Kenanga Research & Investment

Gaming - East Side Story

kiasutrader
Publish date: Mon, 06 Jan 2014, 09:40 AM

The casino sub-segment will be in the centre stage this coming year mainly driven by a potential new market in the East namely Japan. This is definitely a good price catalyst ahead of the bidding race involving operators like GENS, thus benefiting its parent GENTING. On the other hand, the RM5b 10-year refurbishment program at the hilltop resort would put the already earnings resilient GENM in the league of world class holiday destination, although its valuation appears less attractive at this juncture. For the NFO segment, MAGNUM is now a yield play after the decoupling exercise in June 13 while we have turned positive on BJTOTO after it aborted the valuation-dilutive plan to list its NFO operations in SGX-ST as a business trust. All said, we are now switching our preference to casino operators over NFO plays for the first time in six quarters. The switch is driven mainly by the potential new casino market in Japan. NFO players which have recently completed/aborted their corporate exercises are currently facing a lack of investment impetus. Our TOP PICK for the sector is now GENTING for the new Japan market catalyst and also on improved prospects for its plantation exposure on better CPO prices.

Japan is the next focus. After months of speculation, Japanese lawmakers finally submitted the Casino Bill to the parliament in early Dec 13. The Bill is anticipated to be passed by 1H14 with casino licensing in 2016. The move aims to legalise casino gambling in this aging developed country to stimulate economic growth which is already facing near zero growth since the 1990s. Taking cue from the Singapore’s gambling legalisation experience in 2006, casino stocks are likely to perform well in 2014 riding on this new market. It was reported that the Japanese will mirror the Singaporean model, which is the integrated resort-casino model, with at least one casino starting operations before the 2020 Tokyo Olympic. On that score, Genting Singapore plc (GENS, NOT RATED) will be the candidate within the Genting group of companies to take part in the competitive casino licence bid. Although it is too early to gauge its chance of success, the possibility will benefit the share price momentum of its parent company Genting Bhd (GENTING, OP; TP: RM12.55).

A new face in the home turf operations. The RM5b10-year Genting Integrated Tourism Plan (GITP) will be a major structural change to Genting Malaysia Bhds (GENM, MP; TP: RM4.39) Resorts World Genting, transforming the hilltop resort into a world class theme park.

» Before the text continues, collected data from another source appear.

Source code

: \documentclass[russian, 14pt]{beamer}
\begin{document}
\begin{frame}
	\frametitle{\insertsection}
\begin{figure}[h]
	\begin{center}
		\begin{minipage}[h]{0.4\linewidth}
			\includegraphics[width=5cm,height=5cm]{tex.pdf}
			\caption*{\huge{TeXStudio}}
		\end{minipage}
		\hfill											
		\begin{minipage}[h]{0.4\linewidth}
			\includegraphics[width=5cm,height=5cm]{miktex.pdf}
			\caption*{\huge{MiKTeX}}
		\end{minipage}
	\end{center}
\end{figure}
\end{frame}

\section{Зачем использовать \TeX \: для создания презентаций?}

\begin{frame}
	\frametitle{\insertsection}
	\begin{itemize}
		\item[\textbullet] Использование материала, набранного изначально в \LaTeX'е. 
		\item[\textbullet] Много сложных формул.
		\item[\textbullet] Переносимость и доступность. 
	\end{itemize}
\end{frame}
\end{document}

The RM1b 20th Century Fox World theme park will be a major push factor to GENM’s earnings when it opens its doors by 2016 to attract visitors from other theme parks in the region for its cool highland climate advantage. The new 1,300-room 3-star hotel would multiple visitor arrivals as this implies more than 10% room increase into its inventory. As the result, RWG would become another major theme park resorts in the Genting group besides Resorts World Sentosa in Singapore. We project the visitor arrivals at RWG to achieve 22m in 2014 from 20m in 2012. Elsewhere, the UK operation remains a wild card to GENM given its volatile earnings nature while earning for Resorts World New York City is expected to be sustainable. NFO is still good for yields. After the completion/aborting of corporate exercises by Magnum Bhd

(MAGNUM, OP; TP: RM3.68) and Berjaya Sports Toto Bhd (BJTOTO; OP; TP: RM4.30), the focus for the NFO players now is mainly on dividend income, yielding c.6% which is fairly attractive. We are now favouring BJTOTO over MAGNUM given the stable earnings for the former while the latter’s results tends to be volatile depending on luck factor. This is largely thanks to a well balanced games (4D and lotto games) offered by BJTOTO with relatively less volatile prize payout compared to MAGNUM’s more volatile luck factor due to its single 4D game. We still expect the NFO players to get their usual 20 special draws in 2014 with 2%-3% annual ticket sales. This means the earnings growth is less exciting but what attracts investors is their fairly decent dividend income.

GENTING is now the new sector pick. Given that the corporate exercise story for NFO is over while the casino segment is being fired up with a new market in the pipeline, we are now switching our preference to casino operators. Although the new casino market story such as in Japan is not a nearterm earnings booster, we believe it is price positive to the casino operators based on the Singapore’s gaming liberalisation experience. In view of this, GENTING is our new sector pick for the gaming space in addition to the improved prospects for CPO price which will benefit its plantation unit. While we like the GITP story, we believe GENM is currently trading at its fair value. We maintain our OUTPERFORM calls on BJTOTO and MAGNUM for their dividend yields.